Déjà, à peine lancée, la Coordination des mouvements, associations et sympathisants de l’imam Mahamoud Dicko (CMAS) formule son premier acte politique. Son coordinateur, Issa Kaou Djim, invité sur le plateau « Djo kono » de notre confrère Moussa Timbiné sur la radio Djoliba FM mardi 10 septembre 2019, propose une assemblée constituante pour donner une légitimité au président IBK afin de bien gérer le pays. Il estime que cette décision est l’unique solution pour une sortie définitive de la crise. Le mouvement opte aussi pour « un véritable dialogue politique », pourtant rejeté par une partie de la société civile et de partis politiques, prétextant que ce dialogue serait un premier pas vers la révision constitutionnelle. La Cmas va-t-elle soutenir le gouvernement dans cette stratégie ? Cela expliquerait-elle la présence du ministre Amadou Thiam au lancement ? Que veut réellement Mahmoud Dicko ? Car, le timing choisi pour lancer la Cmas porte à confusion. Elle intervient seulement après son départ de la présidence du HCIM, mais aussi au démarrage des véritables négociations autour du dialogue politique inclusif qui devrait probablement se terminer sur la refondation de l’Etat, la révision de la constitution et la mise en place d’un nouveau gouvernement. L’avenir nous édifiera.

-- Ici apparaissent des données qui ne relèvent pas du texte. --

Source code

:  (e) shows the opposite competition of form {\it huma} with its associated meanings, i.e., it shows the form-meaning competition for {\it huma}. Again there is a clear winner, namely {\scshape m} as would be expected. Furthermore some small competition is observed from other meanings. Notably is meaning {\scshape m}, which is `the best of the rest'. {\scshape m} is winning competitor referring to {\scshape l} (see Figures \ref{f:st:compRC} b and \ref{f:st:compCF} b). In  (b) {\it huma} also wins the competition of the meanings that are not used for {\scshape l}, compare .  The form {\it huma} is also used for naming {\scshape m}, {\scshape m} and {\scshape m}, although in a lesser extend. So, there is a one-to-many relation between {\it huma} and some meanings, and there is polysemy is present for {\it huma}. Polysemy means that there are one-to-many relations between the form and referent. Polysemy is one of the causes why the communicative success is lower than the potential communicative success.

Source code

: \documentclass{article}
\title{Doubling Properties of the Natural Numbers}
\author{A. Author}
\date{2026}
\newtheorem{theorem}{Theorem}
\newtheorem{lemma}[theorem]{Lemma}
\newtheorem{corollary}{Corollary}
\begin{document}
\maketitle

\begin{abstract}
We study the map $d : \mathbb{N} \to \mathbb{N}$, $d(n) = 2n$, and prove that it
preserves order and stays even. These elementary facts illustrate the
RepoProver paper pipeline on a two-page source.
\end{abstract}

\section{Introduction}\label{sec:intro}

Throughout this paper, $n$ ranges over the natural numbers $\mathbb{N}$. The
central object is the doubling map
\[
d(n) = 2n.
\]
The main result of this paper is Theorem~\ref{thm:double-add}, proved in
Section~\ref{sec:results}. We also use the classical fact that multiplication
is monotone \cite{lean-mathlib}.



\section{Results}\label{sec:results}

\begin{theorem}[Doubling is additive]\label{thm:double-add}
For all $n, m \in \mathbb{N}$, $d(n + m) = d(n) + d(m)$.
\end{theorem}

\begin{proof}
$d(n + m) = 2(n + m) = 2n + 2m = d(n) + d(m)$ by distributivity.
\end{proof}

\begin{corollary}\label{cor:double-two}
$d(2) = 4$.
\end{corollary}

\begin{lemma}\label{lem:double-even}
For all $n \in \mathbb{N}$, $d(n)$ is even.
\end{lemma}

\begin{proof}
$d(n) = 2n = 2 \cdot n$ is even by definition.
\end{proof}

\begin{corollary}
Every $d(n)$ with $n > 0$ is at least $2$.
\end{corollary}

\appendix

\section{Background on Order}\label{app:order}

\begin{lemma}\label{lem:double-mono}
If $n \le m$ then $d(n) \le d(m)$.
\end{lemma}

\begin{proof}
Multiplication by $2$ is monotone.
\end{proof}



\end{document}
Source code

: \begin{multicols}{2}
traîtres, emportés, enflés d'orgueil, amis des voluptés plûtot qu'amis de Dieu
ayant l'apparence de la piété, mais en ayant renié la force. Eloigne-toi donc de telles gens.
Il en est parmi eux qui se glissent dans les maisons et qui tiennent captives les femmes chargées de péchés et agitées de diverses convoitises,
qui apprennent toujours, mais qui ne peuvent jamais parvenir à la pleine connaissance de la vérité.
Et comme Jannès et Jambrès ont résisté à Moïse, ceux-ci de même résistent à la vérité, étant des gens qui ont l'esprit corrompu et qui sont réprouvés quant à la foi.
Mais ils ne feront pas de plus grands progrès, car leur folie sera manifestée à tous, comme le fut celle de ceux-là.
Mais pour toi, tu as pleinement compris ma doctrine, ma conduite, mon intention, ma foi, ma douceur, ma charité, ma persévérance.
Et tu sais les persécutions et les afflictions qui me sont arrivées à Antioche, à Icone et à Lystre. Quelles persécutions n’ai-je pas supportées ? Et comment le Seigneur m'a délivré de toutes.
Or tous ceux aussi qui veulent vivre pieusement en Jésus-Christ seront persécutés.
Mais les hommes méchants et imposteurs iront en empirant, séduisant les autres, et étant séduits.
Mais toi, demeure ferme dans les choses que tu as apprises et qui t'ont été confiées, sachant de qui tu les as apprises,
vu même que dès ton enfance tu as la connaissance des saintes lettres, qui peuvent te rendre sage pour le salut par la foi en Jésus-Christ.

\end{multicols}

Pour autant, la création avec faste de ce mouvement n’est pas l’unique signe annonciateur de l’islamisation du pays. En effet, il y a huit ans, un ministère du Culte a été créé. Durant les quinze dernières années, l’Etat a fortement été malmené par les leaders religieux qui ont été érigés en faiseurs de rois. D’abord l’imam Mahmoud Dicko, puis le Cherif M’Bouillé Haïdara de Nioro, le Guide des Ançar dine, Ousmane Cherif Madani Haïdara et d’autres jeunes leaders religieux jouissant d’un peu de notoriété. Ils ont tous eu leurs mots à dire durant les grandes conquêtes du pouvoir. Pis, souvent, ils ont exigé et obtenu l’annulation de certains textes, pourtant accepté par les députés. Aussi, chaque année le nombre de jours fériés sur le territoire augmentent pour simplement satisfaire les « faiseurs de rois ». La conscience collective est en train d’être préparée à l’islamisation.